▶ Requirement
Keep only the lines of the listing that include the word "Policy", and copy them.
Start of Source material
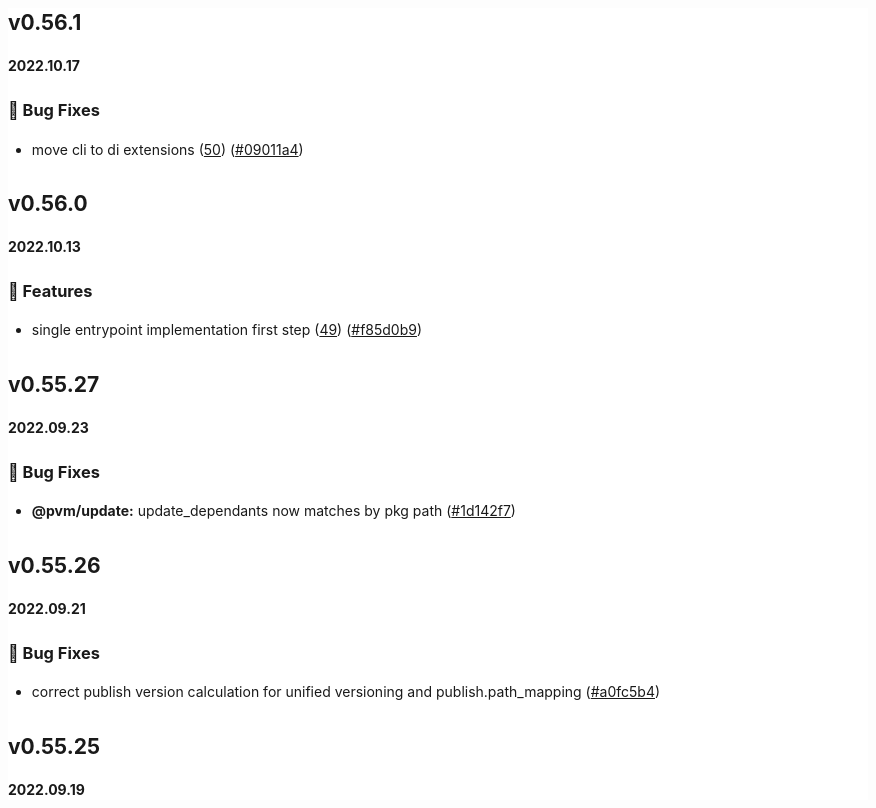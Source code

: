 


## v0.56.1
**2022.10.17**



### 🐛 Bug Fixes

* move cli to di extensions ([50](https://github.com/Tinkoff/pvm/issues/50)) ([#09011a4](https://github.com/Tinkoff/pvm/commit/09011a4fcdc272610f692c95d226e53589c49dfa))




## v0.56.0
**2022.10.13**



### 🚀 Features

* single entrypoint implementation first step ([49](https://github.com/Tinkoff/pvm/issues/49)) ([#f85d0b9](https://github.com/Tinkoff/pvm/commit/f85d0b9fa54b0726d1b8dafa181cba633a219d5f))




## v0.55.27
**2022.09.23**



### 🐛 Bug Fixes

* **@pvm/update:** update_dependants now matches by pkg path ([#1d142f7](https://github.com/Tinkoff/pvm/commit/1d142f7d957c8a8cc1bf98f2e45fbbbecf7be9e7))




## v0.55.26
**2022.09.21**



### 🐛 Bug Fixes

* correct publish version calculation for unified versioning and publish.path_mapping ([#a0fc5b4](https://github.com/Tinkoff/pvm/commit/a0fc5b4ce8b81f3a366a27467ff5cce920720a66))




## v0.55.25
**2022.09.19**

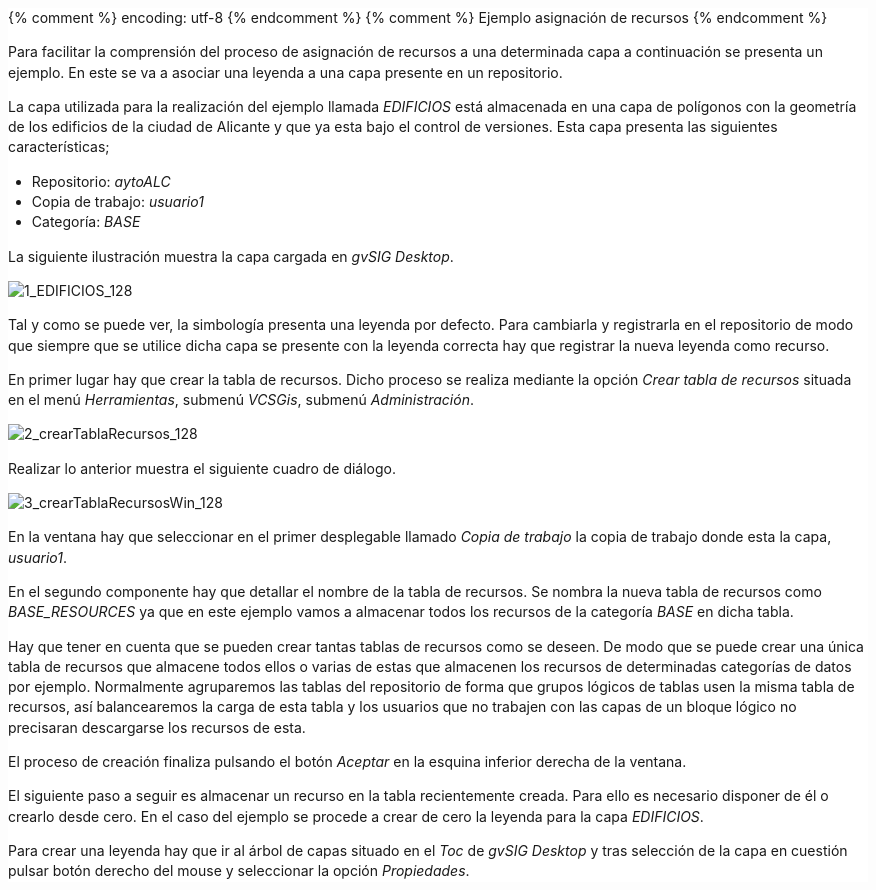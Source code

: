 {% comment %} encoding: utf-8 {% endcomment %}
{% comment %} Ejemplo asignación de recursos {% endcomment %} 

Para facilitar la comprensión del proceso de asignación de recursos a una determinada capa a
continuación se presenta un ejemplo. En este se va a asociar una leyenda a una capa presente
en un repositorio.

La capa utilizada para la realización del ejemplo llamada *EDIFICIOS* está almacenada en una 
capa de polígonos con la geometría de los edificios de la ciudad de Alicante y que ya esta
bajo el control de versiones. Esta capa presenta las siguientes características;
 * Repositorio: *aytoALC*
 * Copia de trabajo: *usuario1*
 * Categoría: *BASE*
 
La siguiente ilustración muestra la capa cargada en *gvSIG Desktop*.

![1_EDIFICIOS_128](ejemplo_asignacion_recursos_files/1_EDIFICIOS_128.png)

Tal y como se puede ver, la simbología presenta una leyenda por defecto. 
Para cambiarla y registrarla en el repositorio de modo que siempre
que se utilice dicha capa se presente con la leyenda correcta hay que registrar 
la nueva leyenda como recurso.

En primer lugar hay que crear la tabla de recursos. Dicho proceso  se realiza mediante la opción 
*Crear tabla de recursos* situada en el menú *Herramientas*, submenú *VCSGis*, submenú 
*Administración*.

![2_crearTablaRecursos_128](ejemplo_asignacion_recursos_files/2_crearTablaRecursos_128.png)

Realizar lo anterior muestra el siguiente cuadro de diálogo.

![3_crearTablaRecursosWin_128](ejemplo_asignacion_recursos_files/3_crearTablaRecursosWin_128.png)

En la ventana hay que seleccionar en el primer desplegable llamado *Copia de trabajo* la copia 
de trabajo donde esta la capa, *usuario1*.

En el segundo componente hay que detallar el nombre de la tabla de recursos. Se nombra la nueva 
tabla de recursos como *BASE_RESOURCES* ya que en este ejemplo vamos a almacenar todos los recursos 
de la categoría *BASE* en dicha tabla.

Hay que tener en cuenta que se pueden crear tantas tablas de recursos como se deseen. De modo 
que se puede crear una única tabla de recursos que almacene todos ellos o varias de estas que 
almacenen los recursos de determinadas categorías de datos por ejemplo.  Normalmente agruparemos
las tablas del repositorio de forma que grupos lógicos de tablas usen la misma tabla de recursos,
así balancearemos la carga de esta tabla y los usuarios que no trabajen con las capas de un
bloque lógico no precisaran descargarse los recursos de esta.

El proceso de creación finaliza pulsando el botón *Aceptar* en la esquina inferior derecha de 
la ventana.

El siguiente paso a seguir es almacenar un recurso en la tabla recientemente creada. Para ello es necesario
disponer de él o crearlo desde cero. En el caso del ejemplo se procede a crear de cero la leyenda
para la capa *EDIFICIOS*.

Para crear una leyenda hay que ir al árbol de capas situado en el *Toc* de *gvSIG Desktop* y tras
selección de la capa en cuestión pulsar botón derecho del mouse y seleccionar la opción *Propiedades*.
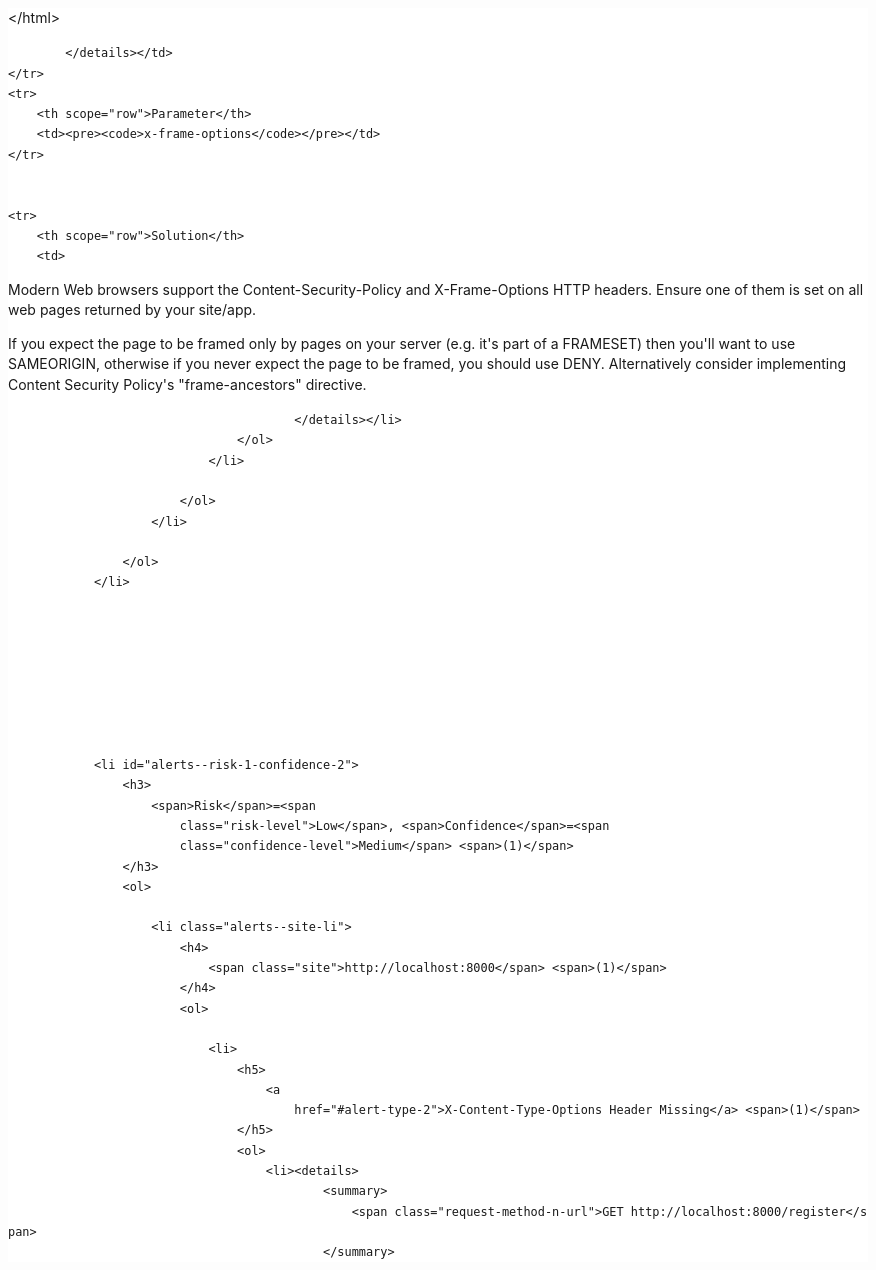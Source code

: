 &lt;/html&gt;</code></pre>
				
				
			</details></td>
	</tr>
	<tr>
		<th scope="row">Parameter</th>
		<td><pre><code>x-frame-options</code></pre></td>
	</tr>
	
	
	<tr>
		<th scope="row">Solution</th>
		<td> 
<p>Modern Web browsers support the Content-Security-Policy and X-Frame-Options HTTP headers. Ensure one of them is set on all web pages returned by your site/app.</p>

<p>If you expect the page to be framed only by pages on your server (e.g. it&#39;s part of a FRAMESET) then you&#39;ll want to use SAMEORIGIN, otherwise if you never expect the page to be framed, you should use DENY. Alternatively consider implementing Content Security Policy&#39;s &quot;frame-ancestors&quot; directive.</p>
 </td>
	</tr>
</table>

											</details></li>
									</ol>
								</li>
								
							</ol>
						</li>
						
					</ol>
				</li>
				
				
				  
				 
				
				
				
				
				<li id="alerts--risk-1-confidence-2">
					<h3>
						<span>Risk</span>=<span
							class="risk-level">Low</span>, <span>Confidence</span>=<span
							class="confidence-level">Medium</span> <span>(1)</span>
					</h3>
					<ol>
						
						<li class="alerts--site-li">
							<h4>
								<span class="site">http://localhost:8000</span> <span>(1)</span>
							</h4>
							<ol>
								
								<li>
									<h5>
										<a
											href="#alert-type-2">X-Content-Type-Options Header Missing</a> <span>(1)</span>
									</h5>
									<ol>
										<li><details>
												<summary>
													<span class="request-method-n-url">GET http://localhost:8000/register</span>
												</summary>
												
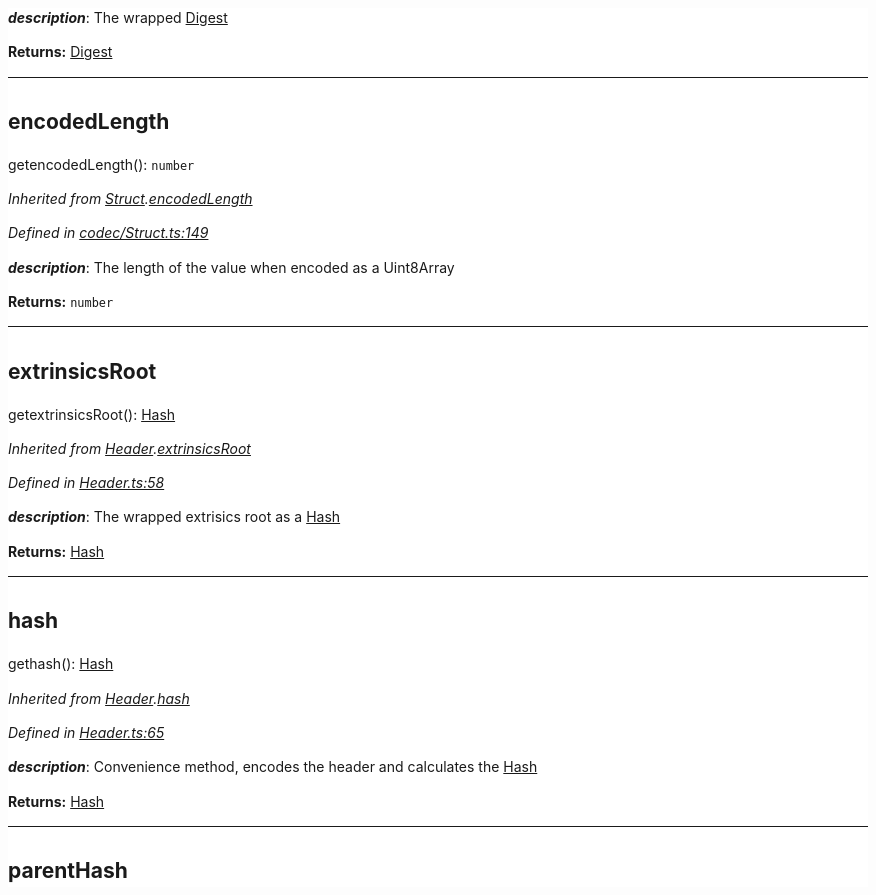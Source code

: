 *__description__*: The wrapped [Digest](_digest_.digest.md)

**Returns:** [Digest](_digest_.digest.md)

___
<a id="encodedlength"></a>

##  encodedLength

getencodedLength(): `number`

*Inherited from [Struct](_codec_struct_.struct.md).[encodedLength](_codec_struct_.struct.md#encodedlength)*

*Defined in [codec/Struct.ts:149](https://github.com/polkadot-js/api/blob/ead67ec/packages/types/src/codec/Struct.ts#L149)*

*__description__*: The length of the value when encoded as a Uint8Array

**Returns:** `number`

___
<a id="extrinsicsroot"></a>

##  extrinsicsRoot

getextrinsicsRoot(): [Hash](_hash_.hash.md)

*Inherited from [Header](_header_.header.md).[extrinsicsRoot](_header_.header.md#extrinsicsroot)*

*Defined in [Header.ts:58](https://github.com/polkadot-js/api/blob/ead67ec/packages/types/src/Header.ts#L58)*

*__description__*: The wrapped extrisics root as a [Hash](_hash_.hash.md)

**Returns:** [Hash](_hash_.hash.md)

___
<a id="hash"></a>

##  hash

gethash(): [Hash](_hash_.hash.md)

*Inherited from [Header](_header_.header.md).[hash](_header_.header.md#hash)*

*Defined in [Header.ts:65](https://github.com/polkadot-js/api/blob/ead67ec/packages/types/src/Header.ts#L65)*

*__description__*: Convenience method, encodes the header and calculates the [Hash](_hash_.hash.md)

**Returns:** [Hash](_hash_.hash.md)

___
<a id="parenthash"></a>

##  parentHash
End of Source material
▶ Expected answer
<p>Modern Web browsers support the Content-Security-Policy and X-Frame-Options HTTP headers. Ensure one of them is set on all web pages returned by your site/app.</p>
<p>If you expect the page to be framed only by pages on your server (e.g. it&#39;s part of a FRAMESET) then you&#39;ll want to use SAMEORIGIN, otherwise if you never expect the page to be framed, you should use DENY. Alternatively consider implementing Content Security Policy&#39;s &quot;frame-ancestors&quot; directive.</p>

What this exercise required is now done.